Elizabeth Stanley, . . Kane/Miller, $15.95 (40pp) ISBN 978-1-929132-41-6

Teeth sawn off, claws stunted, her back beaten with a wooden rod, a dancing bear performs all day, but spends her nights "curled into herself, eyes closed, wandering the forests of her mind." Readers may find Australian Stanley's frank, moving portrayal of the abused ursine entertainer tough going at first, but ultimately they will be heartened by the turn of events. Equally poignant illustrations play up the contrast between the bear's reality versus her fantasies of freedom. Stanley renders a spread of the bear's vision of fishing in a stream in lush blues and foamy white, and a predominantly golden spread of her cuddling her cubs in realistic pastel strokes on ribbed paper. While held captive, the bear is depicted in purples, blues and oranges that show up even in the bear's coat, creating an

otherworldly aura.
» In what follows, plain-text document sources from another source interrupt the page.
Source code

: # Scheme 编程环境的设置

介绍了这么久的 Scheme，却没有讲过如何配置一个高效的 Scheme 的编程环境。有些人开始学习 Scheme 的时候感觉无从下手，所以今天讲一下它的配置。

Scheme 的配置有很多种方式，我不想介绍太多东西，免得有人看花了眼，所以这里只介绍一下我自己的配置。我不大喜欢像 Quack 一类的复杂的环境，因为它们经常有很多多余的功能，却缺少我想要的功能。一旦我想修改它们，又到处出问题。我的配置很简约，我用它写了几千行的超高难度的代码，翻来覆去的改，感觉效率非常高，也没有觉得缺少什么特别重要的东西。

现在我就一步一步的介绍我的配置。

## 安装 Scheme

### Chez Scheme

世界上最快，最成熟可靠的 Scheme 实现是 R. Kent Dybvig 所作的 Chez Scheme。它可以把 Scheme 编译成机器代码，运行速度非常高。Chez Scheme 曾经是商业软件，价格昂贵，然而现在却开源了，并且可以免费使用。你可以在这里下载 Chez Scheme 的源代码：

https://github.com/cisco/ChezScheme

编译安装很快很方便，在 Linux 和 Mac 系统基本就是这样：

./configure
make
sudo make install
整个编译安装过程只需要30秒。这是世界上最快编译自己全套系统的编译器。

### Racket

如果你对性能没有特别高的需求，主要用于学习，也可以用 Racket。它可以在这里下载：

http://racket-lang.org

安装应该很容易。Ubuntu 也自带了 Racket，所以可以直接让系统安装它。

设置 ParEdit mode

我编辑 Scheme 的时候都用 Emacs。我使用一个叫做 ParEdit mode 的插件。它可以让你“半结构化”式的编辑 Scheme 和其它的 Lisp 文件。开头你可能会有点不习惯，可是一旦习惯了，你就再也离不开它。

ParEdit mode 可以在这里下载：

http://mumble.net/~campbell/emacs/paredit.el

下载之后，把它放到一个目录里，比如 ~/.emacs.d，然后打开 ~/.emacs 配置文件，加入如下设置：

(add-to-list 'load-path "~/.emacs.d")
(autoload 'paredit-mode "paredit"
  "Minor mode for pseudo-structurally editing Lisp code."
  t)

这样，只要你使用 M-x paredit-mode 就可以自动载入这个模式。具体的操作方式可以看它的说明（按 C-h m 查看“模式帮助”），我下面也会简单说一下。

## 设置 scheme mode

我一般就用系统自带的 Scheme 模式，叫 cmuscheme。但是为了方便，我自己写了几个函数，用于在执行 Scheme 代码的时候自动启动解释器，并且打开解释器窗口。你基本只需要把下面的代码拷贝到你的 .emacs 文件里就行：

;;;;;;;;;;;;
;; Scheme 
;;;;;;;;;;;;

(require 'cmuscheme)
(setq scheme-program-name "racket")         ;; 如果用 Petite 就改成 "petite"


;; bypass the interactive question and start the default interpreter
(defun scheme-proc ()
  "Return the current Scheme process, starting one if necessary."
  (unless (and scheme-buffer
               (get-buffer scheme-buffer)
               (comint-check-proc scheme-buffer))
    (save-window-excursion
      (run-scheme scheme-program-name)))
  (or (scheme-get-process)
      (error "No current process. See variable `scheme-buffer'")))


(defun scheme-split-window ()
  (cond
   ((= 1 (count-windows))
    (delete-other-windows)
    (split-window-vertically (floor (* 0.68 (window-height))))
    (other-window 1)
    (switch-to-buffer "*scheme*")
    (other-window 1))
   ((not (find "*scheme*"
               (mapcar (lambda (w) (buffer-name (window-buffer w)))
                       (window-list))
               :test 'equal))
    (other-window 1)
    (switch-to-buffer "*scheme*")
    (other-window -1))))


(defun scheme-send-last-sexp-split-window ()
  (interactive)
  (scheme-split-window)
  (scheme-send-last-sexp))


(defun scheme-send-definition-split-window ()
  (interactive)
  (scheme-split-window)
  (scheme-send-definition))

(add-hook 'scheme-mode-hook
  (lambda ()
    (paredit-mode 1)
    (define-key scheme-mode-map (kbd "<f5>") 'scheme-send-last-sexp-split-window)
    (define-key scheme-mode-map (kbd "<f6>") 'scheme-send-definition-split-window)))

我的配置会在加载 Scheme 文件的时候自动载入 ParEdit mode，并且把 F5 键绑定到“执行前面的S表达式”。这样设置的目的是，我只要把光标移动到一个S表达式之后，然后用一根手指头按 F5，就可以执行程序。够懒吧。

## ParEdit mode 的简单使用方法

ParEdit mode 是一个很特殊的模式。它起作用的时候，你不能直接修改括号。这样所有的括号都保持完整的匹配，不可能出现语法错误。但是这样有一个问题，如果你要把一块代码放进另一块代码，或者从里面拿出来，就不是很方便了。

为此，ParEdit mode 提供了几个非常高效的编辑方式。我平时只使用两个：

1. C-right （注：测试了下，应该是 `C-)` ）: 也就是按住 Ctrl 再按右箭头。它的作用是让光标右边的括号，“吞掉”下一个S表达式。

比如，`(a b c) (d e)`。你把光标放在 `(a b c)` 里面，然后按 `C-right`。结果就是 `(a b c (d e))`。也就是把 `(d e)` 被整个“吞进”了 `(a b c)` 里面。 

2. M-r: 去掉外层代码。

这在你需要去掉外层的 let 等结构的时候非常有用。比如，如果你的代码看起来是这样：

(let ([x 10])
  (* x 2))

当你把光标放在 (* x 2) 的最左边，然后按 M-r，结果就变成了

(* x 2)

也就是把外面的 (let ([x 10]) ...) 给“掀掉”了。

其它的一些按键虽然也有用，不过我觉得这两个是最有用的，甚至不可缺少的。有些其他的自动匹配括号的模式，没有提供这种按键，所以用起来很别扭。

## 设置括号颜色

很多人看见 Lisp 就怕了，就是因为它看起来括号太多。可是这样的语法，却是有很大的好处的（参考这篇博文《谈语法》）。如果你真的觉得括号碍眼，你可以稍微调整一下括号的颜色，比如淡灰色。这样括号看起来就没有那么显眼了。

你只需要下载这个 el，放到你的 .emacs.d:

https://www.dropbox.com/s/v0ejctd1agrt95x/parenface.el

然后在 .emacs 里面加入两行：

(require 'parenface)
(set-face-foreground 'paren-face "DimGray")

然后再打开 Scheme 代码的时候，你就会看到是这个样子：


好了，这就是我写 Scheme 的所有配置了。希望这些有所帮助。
A respected village elder buys the bear's freedom, and when he offers his savings a second time for a dancing cub, the crowd rises up against the cruel trainer—but the elder stops them: "Sometimes one must pay a high price for a different life, for a life one has dreamed of." Illustrations of the bear with her liberator return to lifelike shades, indicating that the bear's reality and dream life have at last united. Other than an occasional lapse into loftiness ("a fitting kind of restitution," for example), Stanley delicately and accessibly addresses rather big concepts—animal rights, selflessness and how one person can move a crowd from "dumb curiosity" to moral outrage. Ages 5-9. (Mar.)